Items from a dataset:
•••
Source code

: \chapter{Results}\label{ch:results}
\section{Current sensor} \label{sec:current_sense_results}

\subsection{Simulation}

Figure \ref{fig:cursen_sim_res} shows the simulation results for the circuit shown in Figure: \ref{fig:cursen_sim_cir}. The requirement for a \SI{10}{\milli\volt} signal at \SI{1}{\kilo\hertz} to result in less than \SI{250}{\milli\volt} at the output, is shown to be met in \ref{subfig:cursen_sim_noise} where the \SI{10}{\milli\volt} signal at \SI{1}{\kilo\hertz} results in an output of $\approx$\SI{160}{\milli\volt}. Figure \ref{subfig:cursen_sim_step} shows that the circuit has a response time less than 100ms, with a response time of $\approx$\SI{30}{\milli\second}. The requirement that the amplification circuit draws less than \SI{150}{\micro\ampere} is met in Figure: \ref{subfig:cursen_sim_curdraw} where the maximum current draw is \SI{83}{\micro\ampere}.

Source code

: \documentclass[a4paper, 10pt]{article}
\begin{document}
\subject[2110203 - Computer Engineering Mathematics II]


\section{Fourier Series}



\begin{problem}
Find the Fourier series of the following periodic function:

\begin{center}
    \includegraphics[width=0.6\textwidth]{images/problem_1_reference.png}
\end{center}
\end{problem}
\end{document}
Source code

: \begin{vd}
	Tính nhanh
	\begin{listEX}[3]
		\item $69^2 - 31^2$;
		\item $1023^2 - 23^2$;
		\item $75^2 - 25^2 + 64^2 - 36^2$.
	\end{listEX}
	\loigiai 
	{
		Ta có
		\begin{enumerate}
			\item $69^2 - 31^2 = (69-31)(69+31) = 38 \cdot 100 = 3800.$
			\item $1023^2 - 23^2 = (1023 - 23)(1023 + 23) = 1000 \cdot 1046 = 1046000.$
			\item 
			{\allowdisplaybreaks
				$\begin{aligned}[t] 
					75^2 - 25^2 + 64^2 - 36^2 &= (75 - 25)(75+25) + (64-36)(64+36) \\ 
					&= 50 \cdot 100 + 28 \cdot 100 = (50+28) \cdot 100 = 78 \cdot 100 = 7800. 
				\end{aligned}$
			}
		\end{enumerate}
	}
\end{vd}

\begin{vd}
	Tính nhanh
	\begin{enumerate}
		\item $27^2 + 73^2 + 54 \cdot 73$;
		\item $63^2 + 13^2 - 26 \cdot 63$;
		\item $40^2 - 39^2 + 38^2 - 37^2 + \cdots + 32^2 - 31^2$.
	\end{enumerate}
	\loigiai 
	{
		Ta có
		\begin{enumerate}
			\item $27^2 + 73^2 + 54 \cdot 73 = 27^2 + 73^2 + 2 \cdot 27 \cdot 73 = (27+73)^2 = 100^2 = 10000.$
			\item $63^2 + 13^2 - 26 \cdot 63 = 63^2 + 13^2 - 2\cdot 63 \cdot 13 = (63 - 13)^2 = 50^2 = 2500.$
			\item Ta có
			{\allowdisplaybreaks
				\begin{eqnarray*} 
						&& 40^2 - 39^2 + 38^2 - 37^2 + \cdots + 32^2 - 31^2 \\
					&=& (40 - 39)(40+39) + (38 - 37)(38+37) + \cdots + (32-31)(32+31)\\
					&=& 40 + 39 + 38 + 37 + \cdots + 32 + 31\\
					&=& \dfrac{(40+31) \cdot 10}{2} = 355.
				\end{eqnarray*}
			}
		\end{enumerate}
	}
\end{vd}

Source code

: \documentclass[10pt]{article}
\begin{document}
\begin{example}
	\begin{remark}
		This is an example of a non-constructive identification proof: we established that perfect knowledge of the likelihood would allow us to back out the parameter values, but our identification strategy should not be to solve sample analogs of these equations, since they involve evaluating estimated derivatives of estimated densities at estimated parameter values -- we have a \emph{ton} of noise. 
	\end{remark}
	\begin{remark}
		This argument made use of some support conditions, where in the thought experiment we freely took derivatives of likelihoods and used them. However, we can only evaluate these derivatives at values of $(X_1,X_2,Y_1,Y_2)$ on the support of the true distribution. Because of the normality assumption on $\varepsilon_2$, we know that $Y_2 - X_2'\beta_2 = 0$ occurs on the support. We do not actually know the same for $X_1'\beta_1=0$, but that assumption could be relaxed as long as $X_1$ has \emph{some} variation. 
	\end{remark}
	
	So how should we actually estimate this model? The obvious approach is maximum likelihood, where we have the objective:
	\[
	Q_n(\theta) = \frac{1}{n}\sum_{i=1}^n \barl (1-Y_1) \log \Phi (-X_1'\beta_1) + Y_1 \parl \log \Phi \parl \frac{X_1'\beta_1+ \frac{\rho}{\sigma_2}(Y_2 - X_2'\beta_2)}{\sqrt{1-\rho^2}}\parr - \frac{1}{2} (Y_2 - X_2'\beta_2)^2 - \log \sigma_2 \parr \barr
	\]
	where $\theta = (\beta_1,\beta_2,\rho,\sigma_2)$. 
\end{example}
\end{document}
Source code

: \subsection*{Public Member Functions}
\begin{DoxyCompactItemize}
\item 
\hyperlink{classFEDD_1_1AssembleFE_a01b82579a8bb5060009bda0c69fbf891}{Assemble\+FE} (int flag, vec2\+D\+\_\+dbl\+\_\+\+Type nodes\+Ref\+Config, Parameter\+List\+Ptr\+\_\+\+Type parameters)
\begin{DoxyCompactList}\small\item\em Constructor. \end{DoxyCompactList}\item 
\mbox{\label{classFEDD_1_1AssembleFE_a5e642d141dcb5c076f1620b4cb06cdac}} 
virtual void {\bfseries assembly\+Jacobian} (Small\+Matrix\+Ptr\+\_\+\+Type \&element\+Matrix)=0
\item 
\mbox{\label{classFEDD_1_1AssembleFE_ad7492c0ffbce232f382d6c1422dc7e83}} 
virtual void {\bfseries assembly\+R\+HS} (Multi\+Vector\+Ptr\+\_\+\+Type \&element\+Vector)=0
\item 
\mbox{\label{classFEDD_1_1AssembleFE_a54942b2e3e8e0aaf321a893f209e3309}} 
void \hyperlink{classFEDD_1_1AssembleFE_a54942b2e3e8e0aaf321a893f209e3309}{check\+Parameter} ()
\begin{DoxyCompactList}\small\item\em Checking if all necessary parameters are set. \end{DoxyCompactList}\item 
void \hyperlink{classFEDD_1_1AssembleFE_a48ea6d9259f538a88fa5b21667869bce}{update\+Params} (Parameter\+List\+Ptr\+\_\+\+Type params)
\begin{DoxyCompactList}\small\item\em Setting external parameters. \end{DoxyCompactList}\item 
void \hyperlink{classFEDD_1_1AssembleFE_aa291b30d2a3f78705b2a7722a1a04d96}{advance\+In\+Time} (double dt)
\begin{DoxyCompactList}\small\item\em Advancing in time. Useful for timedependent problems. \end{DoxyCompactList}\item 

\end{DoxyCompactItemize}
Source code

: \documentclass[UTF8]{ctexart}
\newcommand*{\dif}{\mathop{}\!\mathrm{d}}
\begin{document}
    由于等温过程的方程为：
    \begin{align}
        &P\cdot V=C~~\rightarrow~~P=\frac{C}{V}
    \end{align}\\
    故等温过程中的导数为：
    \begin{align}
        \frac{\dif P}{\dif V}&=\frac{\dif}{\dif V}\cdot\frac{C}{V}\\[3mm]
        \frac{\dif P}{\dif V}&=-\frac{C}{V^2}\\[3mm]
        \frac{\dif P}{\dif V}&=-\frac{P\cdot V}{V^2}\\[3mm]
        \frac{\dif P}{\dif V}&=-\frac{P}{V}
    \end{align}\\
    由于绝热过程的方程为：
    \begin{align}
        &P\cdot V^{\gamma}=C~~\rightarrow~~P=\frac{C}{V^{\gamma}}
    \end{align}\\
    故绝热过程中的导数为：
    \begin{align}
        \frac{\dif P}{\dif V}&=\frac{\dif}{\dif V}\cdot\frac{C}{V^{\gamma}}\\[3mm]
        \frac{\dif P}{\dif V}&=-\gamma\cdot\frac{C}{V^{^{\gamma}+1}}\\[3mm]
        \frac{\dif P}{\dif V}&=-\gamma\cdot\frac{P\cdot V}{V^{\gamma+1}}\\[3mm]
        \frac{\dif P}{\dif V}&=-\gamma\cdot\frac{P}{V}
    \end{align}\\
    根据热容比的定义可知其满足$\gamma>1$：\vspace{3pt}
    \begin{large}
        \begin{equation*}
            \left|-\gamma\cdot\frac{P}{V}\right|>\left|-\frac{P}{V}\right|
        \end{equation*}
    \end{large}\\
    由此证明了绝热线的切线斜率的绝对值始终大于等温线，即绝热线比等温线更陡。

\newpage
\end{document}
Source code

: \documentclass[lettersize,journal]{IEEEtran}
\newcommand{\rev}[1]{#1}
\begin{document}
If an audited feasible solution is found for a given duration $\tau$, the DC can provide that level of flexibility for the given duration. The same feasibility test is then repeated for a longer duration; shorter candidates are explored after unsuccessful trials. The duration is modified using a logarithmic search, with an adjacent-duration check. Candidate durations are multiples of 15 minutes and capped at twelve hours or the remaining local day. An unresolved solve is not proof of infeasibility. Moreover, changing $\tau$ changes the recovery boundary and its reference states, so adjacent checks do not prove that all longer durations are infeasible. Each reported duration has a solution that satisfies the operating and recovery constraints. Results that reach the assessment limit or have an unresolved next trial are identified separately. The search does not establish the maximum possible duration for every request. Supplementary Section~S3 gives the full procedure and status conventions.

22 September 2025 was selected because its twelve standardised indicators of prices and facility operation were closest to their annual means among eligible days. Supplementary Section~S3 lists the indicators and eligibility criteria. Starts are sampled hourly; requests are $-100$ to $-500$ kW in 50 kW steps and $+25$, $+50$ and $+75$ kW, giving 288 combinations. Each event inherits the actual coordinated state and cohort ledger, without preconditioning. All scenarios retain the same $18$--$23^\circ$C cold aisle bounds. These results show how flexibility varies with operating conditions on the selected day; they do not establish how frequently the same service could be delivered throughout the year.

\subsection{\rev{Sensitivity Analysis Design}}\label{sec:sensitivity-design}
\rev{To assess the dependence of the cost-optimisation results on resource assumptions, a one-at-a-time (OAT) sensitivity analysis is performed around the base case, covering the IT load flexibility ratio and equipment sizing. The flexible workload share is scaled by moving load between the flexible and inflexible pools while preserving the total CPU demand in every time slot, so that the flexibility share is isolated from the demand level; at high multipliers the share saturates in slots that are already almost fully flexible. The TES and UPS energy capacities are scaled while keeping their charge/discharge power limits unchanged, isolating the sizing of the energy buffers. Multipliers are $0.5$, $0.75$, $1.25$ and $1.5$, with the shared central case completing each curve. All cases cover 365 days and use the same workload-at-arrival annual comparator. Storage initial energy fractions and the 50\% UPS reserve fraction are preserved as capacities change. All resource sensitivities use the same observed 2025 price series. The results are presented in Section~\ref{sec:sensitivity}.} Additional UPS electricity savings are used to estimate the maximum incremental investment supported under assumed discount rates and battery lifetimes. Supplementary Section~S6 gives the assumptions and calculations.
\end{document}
•••
=== EXERCISE DIRECTIONS ===
For every line of the records above that holds the word "mbox", count one, and state the total only.

=== ANSWER TO THIS PROBLEM ===
3